San Diego’s CONNECT has made a significant impact over 25 years

(EDITOR’S NOTE: This is the second in a two-part series on the recent Life Science Tennessee and Nashville Health Care Council delegation visit to San Diego. For more insights into San Diego’s venture funding scene, read a column published in Friday’s San Diego Union-Tribune at

When one thinks of technology hot spots, the names that are most frequently cited are Silicon Valley, Boulder, Boston, and Research Triangle Park, to name a few. San Diego is also mentioned, although not as often.

A delegation from Tennessee learned last week how innovative and constantly forward looking the Southern California city is. In less than 24 hours, the delegates who participated in the joint event organized by Life Science Tennessee and the Nashville Health Care Council were exposed to a series of presentations on the convergence of life sciences and healthcare in the San Diego community and a review of a 25-year effort to grow a variety of technologies in the region.

This article is the second in a two-part series and focuses on one of San Diego’s unique programs – CONNECT, a well-established, highly successful and ever-changing initiative.

During my first career with the University of Tennessee, I became familiar with CONNECT through frequent presentations made in the early 1990s by Mary Walshok, the current Associate Vice Chancellor for Public Programs and Dean of Extension at the University of California San Diego (UCSD). Roughly 20 years later, the delegation learned just how successful CONNECT has been in helping build the community’s technology sector.

Duane Roth, Chief Executive Officer (CEO) of CONNECT, told the delegates that the program grew out of necessity. In San Diego’s case, he said it was a declining economy and a desire to “put together a culture here that exists in Silicon Valley.” The drivers were eight people associated with UCSD, private corporations like Qualcomm and Hybritech, and the city’s Economic Development Corporation.
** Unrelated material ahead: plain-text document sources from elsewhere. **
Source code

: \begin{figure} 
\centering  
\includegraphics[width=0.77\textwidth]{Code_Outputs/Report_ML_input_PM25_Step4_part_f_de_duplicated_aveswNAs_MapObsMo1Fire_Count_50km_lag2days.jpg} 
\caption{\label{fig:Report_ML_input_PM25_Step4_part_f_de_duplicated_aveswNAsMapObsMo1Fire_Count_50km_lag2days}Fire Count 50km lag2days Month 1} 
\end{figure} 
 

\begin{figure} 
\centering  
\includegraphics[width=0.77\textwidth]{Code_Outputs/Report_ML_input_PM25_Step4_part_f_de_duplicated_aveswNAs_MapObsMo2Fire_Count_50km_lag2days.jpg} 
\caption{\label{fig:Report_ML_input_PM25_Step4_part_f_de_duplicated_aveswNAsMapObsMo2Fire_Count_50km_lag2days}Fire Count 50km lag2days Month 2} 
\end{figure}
Twenty-five years, San Diego is home to 3,000 new technology companies created at least in part through the efforts of CONNECT. In addition, 14 percent of the region’s economy and 173,000 jobs are tied to research, technology, innovation and manufacturing.
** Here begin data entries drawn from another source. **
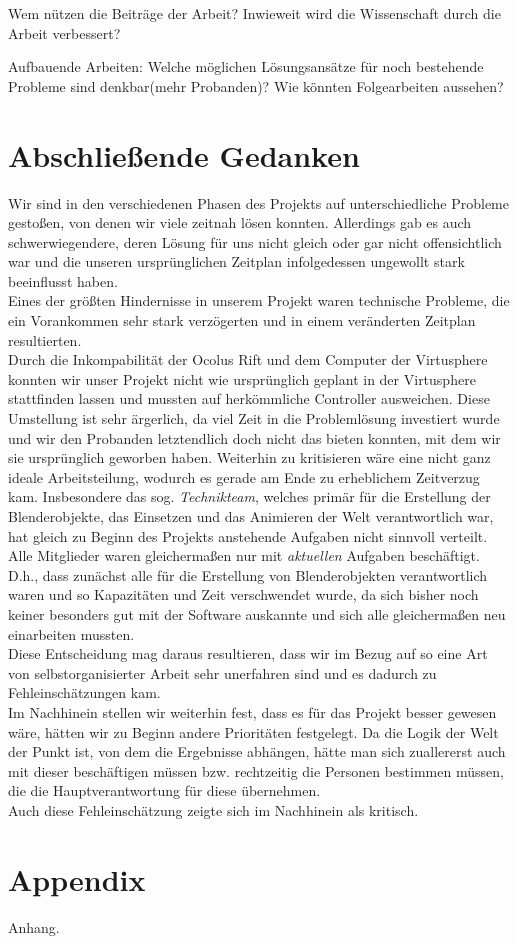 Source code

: \documentclass{Bericht}
\begin{document}
	Wem nützen die Beiträge der Arbeit? Inwieweit wird die Wissenschaft durch die Arbeit verbessert?

	Aufbauende Arbeiten: Welche möglichen Lösungsansätze für noch bestehende Probleme sind denkbar(mehr Probanden)? Wie könnten Folgearbeiten aussehen?

\section{Abschließende Gedanken}
	Wir sind in den verschiedenen Phasen des Projekts auf unterschiedliche Probleme gestoßen, von denen wir viele zeitnah lösen konnten. Allerdings gab es auch schwerwiegendere, deren Lösung für uns nicht gleich oder gar nicht offensichtlich war und die unseren ursprünglichen Zeitplan infolgedessen ungewollt stark beeinflusst haben.\\
	Eines der größten Hindernisse in unserem Projekt waren technische Probleme, die ein Vorankommen sehr stark verzögerten und in einem veränderten Zeitplan resultierten.\\
	Durch die Inkompabilität der Ocolus Rift und dem Computer der Virtusphere konnten wir unser Projekt nicht wie ursprünglich geplant in der Virtusphere stattfinden lassen und mussten auf herkömmliche Controller ausweichen. Diese Umstellung ist sehr ärgerlich, da viel Zeit in die Problemlösung investiert wurde und wir den Probanden letztendlich doch nicht das bieten konnten, mit dem wir sie ursprünglich geworben haben. 
	Weiterhin zu kritisieren wäre eine nicht ganz ideale Arbeitsteilung, wodurch es gerade am Ende zu erheblichem Zeitverzug kam. Insbesondere das sog. \textit{Technikteam}, welches primär für die Erstellung der Blenderobjekte, das Einsetzen und das Animieren der Welt verantwortlich war, hat gleich zu Beginn des Projekts anstehende Aufgaben nicht sinnvoll verteilt. Alle Mitglieder waren gleichermaßen nur mit \textit{aktuellen} Aufgaben beschäftigt. D.h., dass zunächst alle für die Erstellung von Blenderobjekten verantwortlich waren und so Kapazitäten und Zeit verschwendet wurde, da sich bisher noch keiner besonders gut mit der Software auskannte und sich alle gleichermaßen neu einarbeiten mussten.\\
	Diese Entscheidung mag daraus resultieren, dass wir im Bezug auf so eine Art von selbstorganisierter Arbeit sehr unerfahren sind und es dadurch zu Fehleinschätzungen kam.\\
	Im Nachhinein stellen wir weiterhin fest, dass es für das Projekt besser gewesen wäre, hätten wir zu Beginn andere Prioritäten festgelegt. Da die Logik der Welt der Punkt ist, von dem die Ergebnisse abhängen, hätte man sich zuallererst auch mit dieser beschäftigen müssen bzw. rechtzeitig die Personen bestimmen müssen, die die Hauptverantwortung für diese übernehmen.\\
	Auch diese Fehleinschätzung zeigte sich im Nachhinein als kritisch.

\section{Appendix} %
	Anhang.
	
\vfill %

\printbibliography
\end{document}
“San Diego gets a new technology company every day,” Roth said. In spite of this success, however, the CEO said CONNECT is pursuing an entirely revised strategy based on the realities of today’s economy.
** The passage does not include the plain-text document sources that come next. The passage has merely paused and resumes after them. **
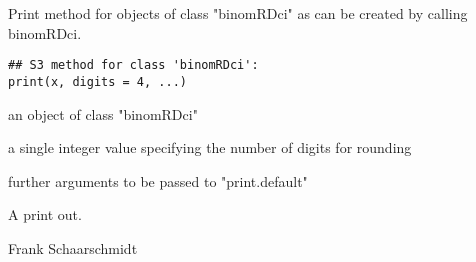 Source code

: \begin{Description}\relax
Print method for objects of class "binomRDci" as can be created by calling binomRDci.
\end{Description}
\begin{Usage}
\begin{verbatim}
## S3 method for class 'binomRDci':
print(x, digits = 4, ...)
\end{verbatim}
\end{Usage}
\begin{Arguments}
\begin{ldescription}
\item[\code{x}] an object of class "binomRDci" 
\item[\code{digits}] a single integer value specifying the number of digits for rounding 
\item[\code{...}] further arguments to be passed to "print.default" 
\end{ldescription}
\end{Arguments}
\begin{Value}
A print out.
\end{Value}
\begin{Author}\relax
Frank Schaarschmidt
\end{Author}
Roth explained that CONNECT has a simple formula – CONNECT = (BC/VC/EC/RC/DC/CC). The components in the formula are:

  • BC (Business Creation with a strong emphasis on mentors);
  • VC (Venture Capital);
  • EC (Educational Curriculum);
  • RC (Recognition and Competitions);
  • DC (Washington Politics); and
  • CC (Convergence Clusters).

How successful has this integrated component strategy been? Roth cited 80 research institutes located in San Diego, including six established in the last two years. He added San Diego is home to 3,000 IT, wireless and software companies and 800 energy and environmental companies.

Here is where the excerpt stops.